Em junho de 2016, o presidente da Shell no Brasil, André Araújo,
declarou em entrevista ao jornal Folha de S.Paulo que era favorável
tanto à prorrogação do Repetro, quanto à abertura do pré-sal para
exploração de empresas privadas.
Ao jornal Folha de S.Paulo, Pedrosa, que se encontrou com o ministro
do Reino Unido, disse que “foi uma discussão normal entre representantes
de dois países”.
“A palavra lobby é usada pelo jornal [The Guardian] como se houvesse
segundas intenções —e não foi assim”, disse o secretário-executivo de
Minas e Energia à Folha.
Para saber em quais circunstâncias a influência de empresas sobre a
decisão de governos é legal ou ilegal, o Nexo conversou com Neusa Maria
Pereira Bojikian, especialista em negociações internacionais e
professora de pós-graduação do Programa San Tiago Dantas.
A negociação entre o governo do Brasil e do Reino Unido foi legal?
NEUSA MARIA PEREIRA BOJIKIA É difícil responder de bate-pronto porque
essas questões são delicadas e é necessário estudar em que
circunstâncias as negociações desse caso específico ocorreram.
Em linhas gerais, esse tipo de negociação ou diálogo entre países é
feito com o respaldo de equipes de advogados muito competentes.
Geralmente, eles acham brechas na legislação para garantir que não vai
ocorrer nenhum grande problema em decorrência daquela conversa ou da
medida que for tomada a partir dali.
Muitas leis possuem margem de interpretação e, em uma negociação
importante, os atores envolvidos quase sempre são acompanhados das
melhores bancas de advogados para terem segurança jurídica e evitarem
problemas [de acusação de ilegalidade].
A gente ainda não sabe exatamente o que ocorreu nesse caso específico
entre Brasil e Reino Unido, mas em termos gerais esses atores costumam
se precaver.
As grandes corporações também costumam participar de negociações de
forma bastante cuidadosa. Se alguém acha que ocorreu uma ilegalidade, é
possível investigar e abrir alguma ação, mas isso é muito caro e
demorado.
O que esses atores negociam muito provavelmente não vai gerar um resultado com erros grosseiros.
Essa é uma interpretação ampla de como essas negociações ocorrem,
porque para poder fazer uma avaliação pontual do caso entre Brasil e
Reino Unido seria necessário ter acesso a muito mais informação do que
já saiu.
Mesmo que a negociação tenha ocorrido dentro da lei, existe algum problema na forma como ela foi feita?
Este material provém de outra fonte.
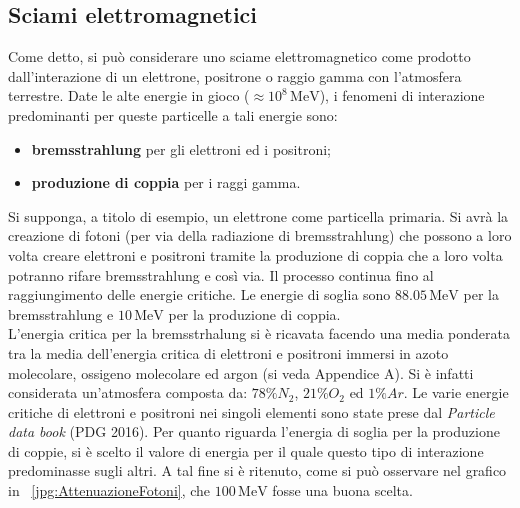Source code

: \documentclass[10pt,a4paper,usenatbib]{article}
\newcommand*{\unit}[1]{\ensuremath{\mathrm{\,#1}}}                              %
\begin{document}
\subsection{Sciami elettromagnetici}
Come detto, si può considerare uno sciame elettromagnetico come prodotto dall'interazione di un elettrone, positrone o raggio gamma con l'atmosfera terrestre. Date le alte energie in gioco ($\approx10^8\unit{MeV}$), i fenomeni di interazione predominanti per queste particelle a tali energie sono:
\begin{itemize}
\item \textbf{bremsstrahlung} per gli elettroni ed i positroni;
\item \textbf{produzione di coppia} per i raggi gamma.
\end{itemize}
Si supponga, a titolo di esempio, un elettrone come particella primaria. Si avrà la creazione di fotoni (per via della radiazione di bremsstrahlung) che possono a loro volta creare elettroni e positroni tramite la produzione di coppia che a loro volta potranno rifare bremsstrahlung e così via. Il processo continua fino al raggiungimento delle energie critiche. Le energie di soglia sono $88.05\unit{MeV}$ per la bremsstrahlung e $10\unit{MeV}$ per la produzione di coppia. 
\\L'energia critica per la bremsstrhalung si è ricavata facendo una media ponderata tra la media dell'energia critica di elettroni e positroni immersi in azoto molecolare, ossigeno molecolare ed argon (si veda Appendice A). Si è infatti considerata un'atmosfera composta da: $78\% N_2$, $21\% O_2$ ed $1\% Ar$. Le varie energie critiche di elettroni e positroni nei singoli elementi sono state prese dal \textit{Particle data book} (PDG 2016). Per quanto riguarda l'energia di soglia per la produzione di coppie, si è scelto il valore di energia per il quale questo tipo di interazione predominasse sugli altri. A tal fine si è ritenuto, come si può osservare nel grafico in \figurename~\ref{jpg:AttenuazioneFotoni}, che $100\unit{MeV}$ fosse una buona scelta. 
\end{document}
NEUSA MARIA PEREIRA BOJIKIA Olha, normalmente, é a própria empresa
que envia um representante [para defender seus interesses]. Esses
representantes ficam nos bastidores das negociações, ajudando a formatar
os acordos, não aparecem de uma forma explícita.
Já o ministro geralmente fala em nome dos interesses nacionais. É
muito difícil ele falar em nome de uma ou outra empresa porque grupos
que se sentirem preteridos acabam questionando essa atuação.
Podemos pensar da seguinte forma: o que é um interesse nacional? Se
for pensar em uma democracia, com a sociedade sendo formada por diversos
grupos de interesse, eles geralmente vão brigar pelos direitos deles.
Então a atuação de um ministro em nome de empresas pode dar margem para
que outros grupos ou o próprio legislativo não ratifique algo que ele
prometeu quando negociou em nome de empresas.
Via de regra, os acordos são feitos de forma que os países possam
internalizar o que foi negociado e aprovar no legislativo. O ministro,
isoladamente e buscando dar apoio a empresas, não possui essa garantia.